REQUIRED ACTION:
Leaving out the images, transcribe every record below exactly.

+--

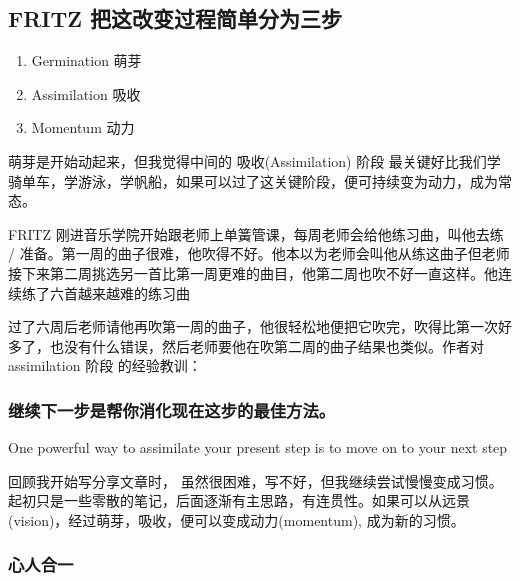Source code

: \hypertarget{fritz-ux628aux8fd9ux6539ux53d8ux8fc7ux7a0bux7b80ux5355ux5206ux4e3aux4e09ux6b65}{%
\subsection{FRITZ
把这改变过程简单分为三步}\label{fritz-ux628aux8fd9ux6539ux53d8ux8fc7ux7a0bux7b80ux5355ux5206ux4e3aux4e09ux6b65}}

\begin{enumerate}
\tightlist
\item
  Germination 萌芽
\item
  Assimilation 吸收
\item
  Momentum 动力
\end{enumerate}

萌芽是开始动起来，但我觉得中间的 吸收(Assimilation) 阶段
最关键好比我们学骑单车，学游泳，学帆船，如果可以过了这关键阶段，便可持续变为动力，成为常态。

FRITZ 刚进音乐学院开始跟老师上单簧管课，每周老师会给他练习曲，叫他去练 /
准备。第一周的曲子很难，他吹得不好。他本以为老师会叫他从练这曲子但老师接下来第二周挑选另一首比第一周更难的曲目，他第二周也吹不好一直这样。他连续练了六首越来越难的练习曲

过了六周后老师请他再吹第一周的曲子，他很轻松地便把它吹完，吹得比第一次好多了，也没有什么错误，然后老师要他在吹第二周的曲子结果也类似。作者对
assimilation 阶段 的经验教训：

\hypertarget{ux7ee7ux7eedux4e0bux4e00ux6b65ux662fux5e2eux4f60ux6d88ux5316ux73b0ux5728ux8fd9ux6b65ux7684ux6700ux4f73ux65b9ux6cd5}{%
\subsubsection{继续下一步是帮你消化现在这步的最佳方法。}\label{ux7ee7ux7eedux4e0bux4e00ux6b65ux662fux5e2eux4f60ux6d88ux5316ux73b0ux5728ux8fd9ux6b65ux7684ux6700ux4f73ux65b9ux6cd5}}

One powerful way to assimilate your present step is to move on to your
next step

回顾我开始写分享文章时，
虽然很困难，写不好，但我继续尝试慢慢变成习惯。起初只是一些零散的笔记，后面逐渐有主思路，有连贯性。如果可以从远景(vision)，经过萌芽，吸收，便可以变成动力(momentum),
成为新的习惯。

\hypertarget{ux5fc3ux4ebaux5408ux4e00}{%
\subsubsection{心人合一}\label{ux5fc3ux4ebaux5408ux4e00}}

+--

TASK ANSWER:
Source code

: \hypertarget{fritz-ux628aux8fd9ux6539ux53d8ux8fc7ux7a0bux7b80ux5355ux5206ux4e3aux4e09ux6b65}{%
\subsection{FRITZ
把这改变过程简单分为三步}\label{fritz-ux628aux8fd9ux6539ux53d8ux8fc7ux7a0bux7b80ux5355ux5206ux4e3aux4e09ux6b65}}

\begin{enumerate}
\tightlist
\item
  Germination 萌芽
\item
  Assimilation 吸收
\item
  Momentum 动力
\end{enumerate}

萌芽是开始动起来，但我觉得中间的 吸收(Assimilation) 阶段
最关键好比我们学骑单车，学游泳，学帆船，如果可以过了这关键阶段，便可持续变为动力，成为常态。

FRITZ 刚进音乐学院开始跟老师上单簧管课，每周老师会给他练习曲，叫他去练 /
准备。第一周的曲子很难，他吹得不好。他本以为老师会叫他从练这曲子但老师接下来第二周挑选另一首比第一周更难的曲目，他第二周也吹不好一直这样。他连续练了六首越来越难的练习曲

过了六周后老师请他再吹第一周的曲子，他很轻松地便把它吹完，吹得比第一次好多了，也没有什么错误，然后老师要他在吹第二周的曲子结果也类似。作者对
assimilation 阶段 的经验教训：

\hypertarget{ux7ee7ux7eedux4e0bux4e00ux6b65ux662fux5e2eux4f60ux6d88ux5316ux73b0ux5728ux8fd9ux6b65ux7684ux6700ux4f73ux65b9ux6cd5}{%
\subsubsection{继续下一步是帮你消化现在这步的最佳方法。}\label{ux7ee7ux7eedux4e0bux4e00ux6b65ux662fux5e2eux4f60ux6d88ux5316ux73b0ux5728ux8fd9ux6b65ux7684ux6700ux4f73ux65b9ux6cd5}}

One powerful way to assimilate your present step is to move on to your
next step

回顾我开始写分享文章时，
虽然很困难，写不好，但我继续尝试慢慢变成习惯。起初只是一些零散的笔记，后面逐渐有主思路，有连贯性。如果可以从远景(vision)，经过萌芽，吸收，便可以变成动力(momentum),
成为新的习惯。

\hypertarget{ux5fc3ux4ebaux5408ux4e00}{%
\subsubsection{心人合一}\label{ux5fc3ux4ebaux5408ux4e00}}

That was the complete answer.